* Exercise description *
Your answer should contain only the lines from the top of the data below down through the one with "o niilista de", transcribed exactly and without pictures; please include nothing more.

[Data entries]
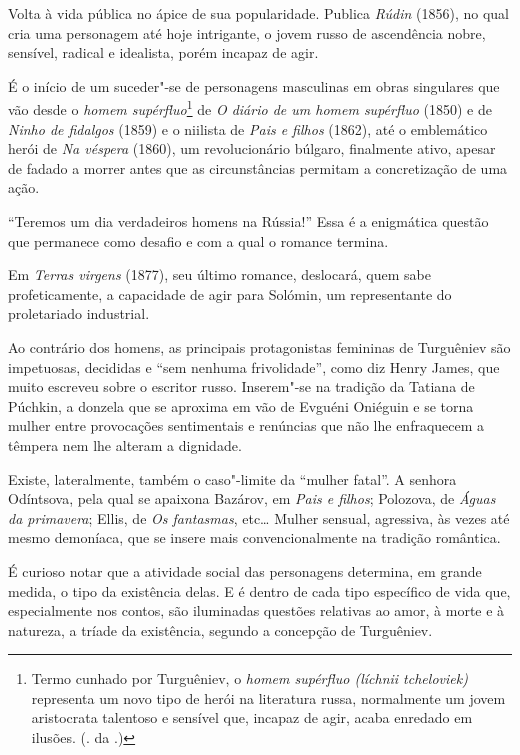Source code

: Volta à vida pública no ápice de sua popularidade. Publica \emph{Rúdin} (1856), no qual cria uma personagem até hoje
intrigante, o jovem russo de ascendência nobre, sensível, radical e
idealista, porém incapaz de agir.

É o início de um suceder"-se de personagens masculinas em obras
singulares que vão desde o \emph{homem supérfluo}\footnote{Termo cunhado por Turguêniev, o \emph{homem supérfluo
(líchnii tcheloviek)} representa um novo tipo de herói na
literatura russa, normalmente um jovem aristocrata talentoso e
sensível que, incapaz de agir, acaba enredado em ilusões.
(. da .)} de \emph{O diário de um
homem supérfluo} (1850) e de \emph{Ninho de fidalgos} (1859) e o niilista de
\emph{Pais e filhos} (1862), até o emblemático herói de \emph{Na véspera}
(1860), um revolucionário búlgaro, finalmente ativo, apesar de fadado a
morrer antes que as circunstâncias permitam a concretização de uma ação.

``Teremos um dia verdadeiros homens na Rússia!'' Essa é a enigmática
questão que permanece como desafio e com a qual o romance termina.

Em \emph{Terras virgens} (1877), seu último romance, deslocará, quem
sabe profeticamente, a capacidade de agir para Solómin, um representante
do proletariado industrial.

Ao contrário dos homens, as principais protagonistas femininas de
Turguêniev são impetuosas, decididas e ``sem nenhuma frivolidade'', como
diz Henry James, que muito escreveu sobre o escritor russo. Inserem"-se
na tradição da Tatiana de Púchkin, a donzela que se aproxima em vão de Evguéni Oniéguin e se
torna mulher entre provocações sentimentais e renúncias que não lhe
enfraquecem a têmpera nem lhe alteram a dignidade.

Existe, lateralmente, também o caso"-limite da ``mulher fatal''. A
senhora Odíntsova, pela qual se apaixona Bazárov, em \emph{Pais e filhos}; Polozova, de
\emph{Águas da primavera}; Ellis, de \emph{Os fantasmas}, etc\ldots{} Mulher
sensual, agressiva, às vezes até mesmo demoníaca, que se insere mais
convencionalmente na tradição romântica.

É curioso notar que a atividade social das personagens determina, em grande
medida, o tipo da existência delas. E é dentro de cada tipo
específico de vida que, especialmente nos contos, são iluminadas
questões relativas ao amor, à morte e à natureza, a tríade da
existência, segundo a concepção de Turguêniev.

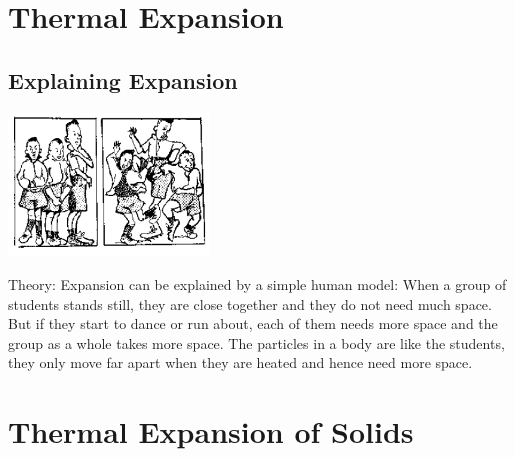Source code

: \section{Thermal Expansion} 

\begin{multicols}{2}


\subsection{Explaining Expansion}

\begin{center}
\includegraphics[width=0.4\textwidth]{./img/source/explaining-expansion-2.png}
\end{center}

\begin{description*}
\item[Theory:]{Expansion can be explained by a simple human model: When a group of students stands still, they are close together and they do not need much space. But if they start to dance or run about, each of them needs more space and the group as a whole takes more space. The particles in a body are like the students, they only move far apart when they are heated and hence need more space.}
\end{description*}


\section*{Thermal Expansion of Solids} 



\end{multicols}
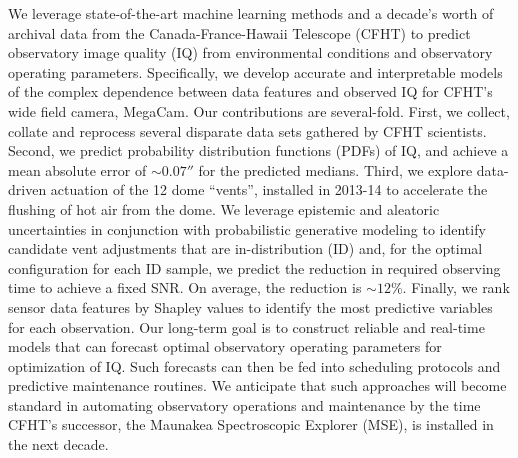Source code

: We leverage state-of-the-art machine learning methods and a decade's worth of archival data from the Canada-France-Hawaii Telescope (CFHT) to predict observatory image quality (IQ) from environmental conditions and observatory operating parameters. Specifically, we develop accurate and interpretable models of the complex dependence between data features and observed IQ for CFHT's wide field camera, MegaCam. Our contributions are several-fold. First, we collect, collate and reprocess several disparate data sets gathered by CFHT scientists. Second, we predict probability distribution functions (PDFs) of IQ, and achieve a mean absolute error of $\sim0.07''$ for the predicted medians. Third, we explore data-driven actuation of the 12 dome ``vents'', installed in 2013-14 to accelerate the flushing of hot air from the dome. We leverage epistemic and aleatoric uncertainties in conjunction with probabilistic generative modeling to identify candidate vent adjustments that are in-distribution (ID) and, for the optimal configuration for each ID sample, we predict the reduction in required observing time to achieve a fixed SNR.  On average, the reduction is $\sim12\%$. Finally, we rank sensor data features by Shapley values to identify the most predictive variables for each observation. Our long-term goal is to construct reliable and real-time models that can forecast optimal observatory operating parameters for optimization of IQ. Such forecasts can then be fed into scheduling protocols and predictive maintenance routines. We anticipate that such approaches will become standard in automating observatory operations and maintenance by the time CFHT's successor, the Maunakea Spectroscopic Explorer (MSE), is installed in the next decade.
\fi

* Task result *
Source code

: Volta à vida pública no ápice de sua popularidade. Publica \emph{Rúdin} (1856), no qual cria uma personagem até hoje
intrigante, o jovem russo de ascendência nobre, sensível, radical e
idealista, porém incapaz de agir.

É o início de um suceder"-se de personagens masculinas em obras
singulares que vão desde o \emph{homem supérfluo}\footnote{Termo cunhado por Turguêniev, o \emph{homem supérfluo
(líchnii tcheloviek)} representa um novo tipo de herói na
literatura russa, normalmente um jovem aristocrata talentoso e
sensível que, incapaz de agir, acaba enredado em ilusões.
(. da .)} de \emph{O diário de um
homem supérfluo} (1850) e de \emph{Ninho de fidalgos} (1859) e o niilista de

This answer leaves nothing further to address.